This function reads a CSV file and returns a pandas DataFrame.

Parameters:
file_path (str): The path to the CSV file

Returns:
pd.DataFrame: The data from the CSV file

In [None]:
import pandas as pd
import re

def read_csv_file(file_path):
    try:
        df = pd.read_csv(file_path)
        print("File read successfully!")
        return df
    except FileNotFoundError:
        print(f"No file found at {file_path}")
    except Exception as e:
        print(f"An error occurred: {e}")
df = read_csv_file('./Assignment 0 Part A.csv')
print(df)


This function processes each row in the DataFrame. We don't find a way to process them separately, so all of extraction process are placed in this part.
    
Parameters:
df (pd.DataFrame): The DataFrame to process

In [None]:
def extract_data(df):
    
    # Fill NaN values with a default value
    df.fillna('Unknown', inplace=True)
    
    # Convert columns to string type
    df[['first_name', 'last_name', 'company_name', 'address', 'city', 'county', 'state', 'phone1', 'phone2', 'email']] = df[['first_name', 'last_name', 'company_name', 'address', 'city', 'county', 'state', 'phone1', 'phone2', 'email']].astype(str)

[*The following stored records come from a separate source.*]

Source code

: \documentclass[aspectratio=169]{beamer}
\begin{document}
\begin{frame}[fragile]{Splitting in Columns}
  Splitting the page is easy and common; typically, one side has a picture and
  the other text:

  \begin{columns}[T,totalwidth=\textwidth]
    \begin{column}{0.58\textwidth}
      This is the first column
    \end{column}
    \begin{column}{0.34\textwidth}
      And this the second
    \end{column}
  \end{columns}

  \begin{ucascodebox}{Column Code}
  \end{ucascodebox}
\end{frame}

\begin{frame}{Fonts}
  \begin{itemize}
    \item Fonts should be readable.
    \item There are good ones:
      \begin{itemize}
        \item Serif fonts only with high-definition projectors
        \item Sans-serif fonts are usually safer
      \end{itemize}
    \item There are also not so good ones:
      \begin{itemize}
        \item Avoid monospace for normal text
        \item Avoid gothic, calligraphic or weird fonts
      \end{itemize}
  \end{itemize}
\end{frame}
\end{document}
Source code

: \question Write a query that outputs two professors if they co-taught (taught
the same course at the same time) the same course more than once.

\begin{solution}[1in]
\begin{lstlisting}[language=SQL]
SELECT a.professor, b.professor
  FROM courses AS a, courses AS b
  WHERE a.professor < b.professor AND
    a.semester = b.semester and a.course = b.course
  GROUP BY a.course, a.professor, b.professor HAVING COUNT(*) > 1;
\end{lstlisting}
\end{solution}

    for i, row in df.iterrows():
        desc = row['Description']
        # Yue Liu Part
        df.at[i, 'first_name'] = extractFirstName(desc)
        df.at[i, 'last_name'] = extractLastName(desc)
        df.at[i, 'company_name'] = extractCompanyName(desc)
        
				# Yun Cao Part
        df.at[i, 'address'] = extractAddress(desc)
        df.at[i, 'city'] = extractCity(desc)
        df.at[i, 'county'] = extractCounty(desc)
        df.at[i, 'state'] = extractState(desc)
        
				# Nan Chen Part
        # Extract phone numbers
        phones = re.findall(r'\d{3}-\d{3}-\d{4}', desc)
        if phones:
            df.at[i, 'phone1'], df.at[i, 'phone2'] = phones
        
        # Extract email
        email_match = re.search(r'(\b[A-Za-z0-9._%+-]+@[A-Za-z0-9.-]+\.[A-Z|a-z]{2,}\b)', desc)
        if email_match:
            df.at[i, 'email'] = email_match.group(1)

# Yue Liu Part
def extractFirstName(desc):
    result = re.search(r'\b[A-Z][a-z]*\b', desc)
    return result.group(0) if result else "Unknown"
 
def extractLastName(desc):
    result = re.search(r' ([A-Z][a-z]+):', desc)
    return result.group(1) if result else "Unknown"
 
def extractCompanyName(desc):
    result = re.search(r'\b[A-Z]\w+\s?\w+\s(?:Esq|Cpa|Service|Jr|Dimensions)\b', desc)
    return result.group(0) if result else "Unknown"

# Yun Cao Part
def extractAddress(desc):
    result = re.search(r'\d+\s[^,]+(St|Blvd|Rd|Ave|Ln|Dr)',desc)
    return result.group() if result else "None"

def extractCity(desc):
    result = re.findall(r'\b(?:of|from|in)\s+([A-Z][a-z]+)\b', desc)
    return result[0] if result else "None"

def extractCounty(desc):
    result = re.findall(r'\b[A-Z][a-z]+(?=\sCounty)\b', desc)
    return result[0] if result else "None"

def extractState(desc):
    result = re.findall(r'\b[A-Z]{2}\b',desc)
    return result[0] if result else "None"

extract_data(df)
print(df)